State of Missouri v. United States Department of Education

CourtDistrict Court, E.D. Missouri
DecidedOctober 2, 2024
Docket4:24-cv-01316
StatusUnknown

This text of State of Missouri v. United States Department of Education (State of Missouri v. United States Department of Education) is published on Counsel Stack Legal Research, covering District Court, E.D. Missouri primary law. Counsel Stack provides free access to over 12 million legal documents including statutes, case law, regulations, and constitutions.

Bluebook
State of Missouri v. United States Department of Education, (E.D. Mo. 2024).

Opinion

IN THE UNITED STATES DISTRICT COURT FOR THE SOUTHERN DISTRICT OF GEORGIA BRUNSWICK DIVISION

STATE OF MISSOURI; STATE OF * GEORGIA; STATE OF ALABAMA; * STATE OF ARKANSAS; STATE OF * FLORI DA; STATE OF NORTH * DAKOT A ; and STATE OF OHIO, * * Plaintiffs, * * v. * CV 224-103 * UNITE D STATES DEPARTMENT OF * EDUCATION; MIGUEL A. CARDONA, * in hi s official capacity as * Secretary, United States * Depar tment of Education; AND * JOSEPH R. BIDEN, JR., in his * offic ial capacity as President * of the United States, * * Defendants. * * * * O R D* E R * * Before the Court is Defendant s’ motion to dismiss for improper venue (Doc. 37). For the following reasons, Defendants’ motion is GRANTED IN PART.

I. BACKGROUND On September 3, 2024, Plaintiffs filed a complaint for declaratory and injunctive relief. (Doc. 1.) Simultaneously, they filed a combined motion for stay, preliminary injunction, and temporary restraining order (“TRO”). (Doc. 5.) On September 5, 2024, the Court granted Plaintiffs’ motion for TRO and temporarily restrained Defendants from implementing the Third Mass Cancellation Rule (the “Rule”), mass cancelling student loans, forgiving any principal or interest, not charging borrowers accrued interest, or further implementing any other actions under the Rule or instructing federal contractors to take such actions.

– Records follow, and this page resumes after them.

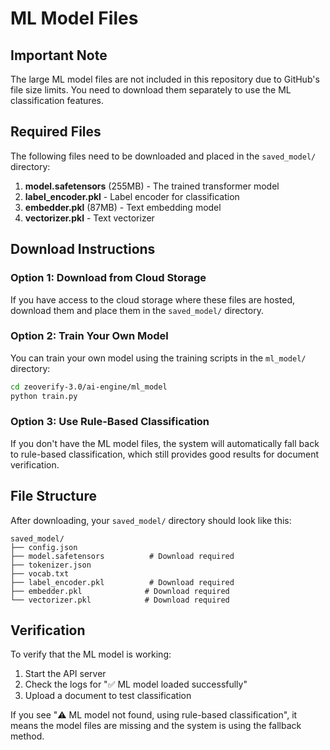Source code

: # ML Model Files

## Important Note
The large ML model files are not included in this repository due to GitHub's file size limits. You need to download them separately to use the ML classification features.

## Required Files
The following files need to be downloaded and placed in the `saved_model/` directory:

1. **model.safetensors** (255MB) - The trained transformer model
2. **label_encoder.pkl** - Label encoder for classification
3. **embedder.pkl** (87MB) - Text embedding model
4. **vectorizer.pkl** - Text vectorizer

## Download Instructions

### Option 1: Download from Cloud Storage
If you have access to the cloud storage where these files are hosted, download them and place them in the `saved_model/` directory.

### Option 2: Train Your Own Model
You can train your own model using the training scripts in the `ml_model/` directory:

```bash
cd zeoverify-3.0/ai-engine/ml_model
python train.py
```

### Option 3: Use Rule-Based Classification
If you don't have the ML model files, the system will automatically fall back to rule-based classification, which still provides good results for document verification.

## File Structure
After downloading, your `saved_model/` directory should look like this:

```
saved_model/
├── config.json
├── model.safetensors          # Download required
├── tokenizer.json
├── vocab.txt
├── label_encoder.pkl          # Download required
├── embedder.pkl              # Download required
└── vectorizer.pkl            # Download required
```

## Verification
To verify that the ML model is working:

1. Start the API server
2. Check the logs for "✅ ML model loaded successfully"
3. Upload a document to test classification

If you see "⚠️ ML model not found, using rule-based classification", it means the model files are missing and the system is using the fallback method.
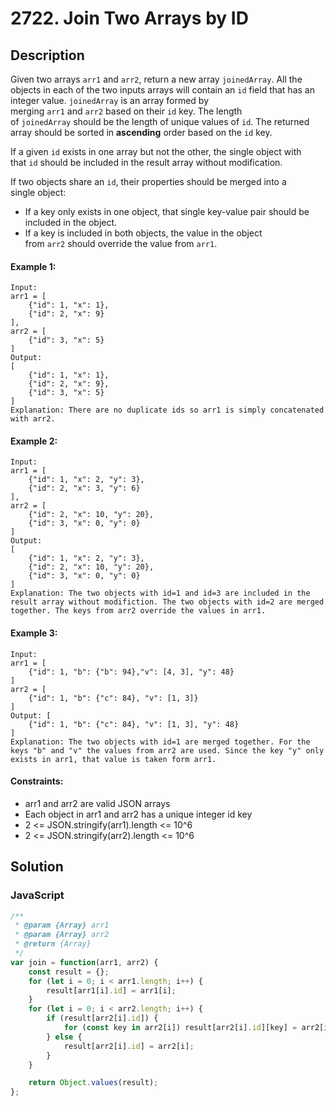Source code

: # 2722. Join Two Arrays by ID


## Description
Given two arrays `arr1` and `arr2`, return a new array `joinedArray`. All the objects in each of the two inputs arrays will contain an `id` field that has an integer value. `joinedArray` is an array formed by merging `arr1` and `arr2` based on their `id` key. The length of `joinedArray` should be the length of unique values of `id`. The returned array should be sorted in **ascending** order based on the `id` key.

If a given `id` exists in one array but not the other, the single object with that `id` should be included in the result array without modification.

If two objects share an `id`, their properties should be merged into a single object:

-   If a key only exists in one object, that single key-value pair should be included in the object.
-   If a key is included in both objects, the value in the object from `arr2` should override the value from `arr1`.

#### Example 1:
```
Input: 
arr1 = [
    {"id": 1, "x": 1},
    {"id": 2, "x": 9}
], 
arr2 = [
    {"id": 3, "x": 5}
]
Output: 
[
    {"id": 1, "x": 1},
    {"id": 2, "x": 9},
    {"id": 3, "x": 5}
]
Explanation: There are no duplicate ids so arr1 is simply concatenated with arr2.
```

#### Example 2:
```
Input: 
arr1 = [
    {"id": 1, "x": 2, "y": 3},
    {"id": 2, "x": 3, "y": 6}
], 
arr2 = [
    {"id": 2, "x": 10, "y": 20},
    {"id": 3, "x": 0, "y": 0}
]
Output: 
[
    {"id": 1, "x": 2, "y": 3},
    {"id": 2, "x": 10, "y": 20},
    {"id": 3, "x": 0, "y": 0}
]
Explanation: The two objects with id=1 and id=3 are included in the result array without modifiction. The two objects with id=2 are merged together. The keys from arr2 override the values in arr1.
```

#### Example 3:
```
Input: 
arr1 = [
    {"id": 1, "b": {"b": 94},"v": [4, 3], "y": 48}
]
arr2 = [
    {"id": 1, "b": {"c": 84}, "v": [1, 3]}
]
Output: [
    {"id": 1, "b": {"c": 84}, "v": [1, 3], "y": 48}
]
Explanation: The two objects with id=1 are merged together. For the keys "b" and "v" the values from arr2 are used. Since the key "y" only exists in arr1, that value is taken form arr1.
```

#### Constraints:
- arr1 and arr2 are valid JSON arrays
- Each object in arr1 and arr2 has a unique integer id key
- 2 <= JSON.stringify(arr1).length <= 10^6
- 2 <= JSON.stringify(arr2).length <= 10^6


## Solution

### JavaScript
```js
/**
 * @param {Array} arr1
 * @param {Array} arr2
 * @return {Array}
 */
var join = function(arr1, arr2) {
    const result = {};
    for (let i = 0; i < arr1.length; i++) {
        result[arr1[i].id] = arr1[i];
    } 
    for (let i = 0; i < arr2.length; i++) {
        if (result[arr2[i].id]) {
            for (const key in arr2[i]) result[arr2[i].id][key] = arr2[i][key];  
        } else {
            result[arr2[i].id] = arr2[i];
        }
    } 

    return Object.values(result);
};
```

(Doc. 17, at 5.) On September 18, 2024, the Court held a hearing on the motion for preliminary injunction (Doc. 5), motion to dismiss (Doc. 37), and motion for clarification of TRO (Doc. 38). (Doc. 48.) On September 19, 2024, the Court extended the September 5, 2024 TRO for an additional fourteen days to consider the Parties’ briefs and arguments presented during the hearing. (Doc. 49.) After a thorough review of the Parties’ arguments, both written and oral, the Court reaches the following conclusions.

II. DISCUSSION The preliminary issues the Court must address are standing and venue, as raised by Defendants in their motion to dismiss.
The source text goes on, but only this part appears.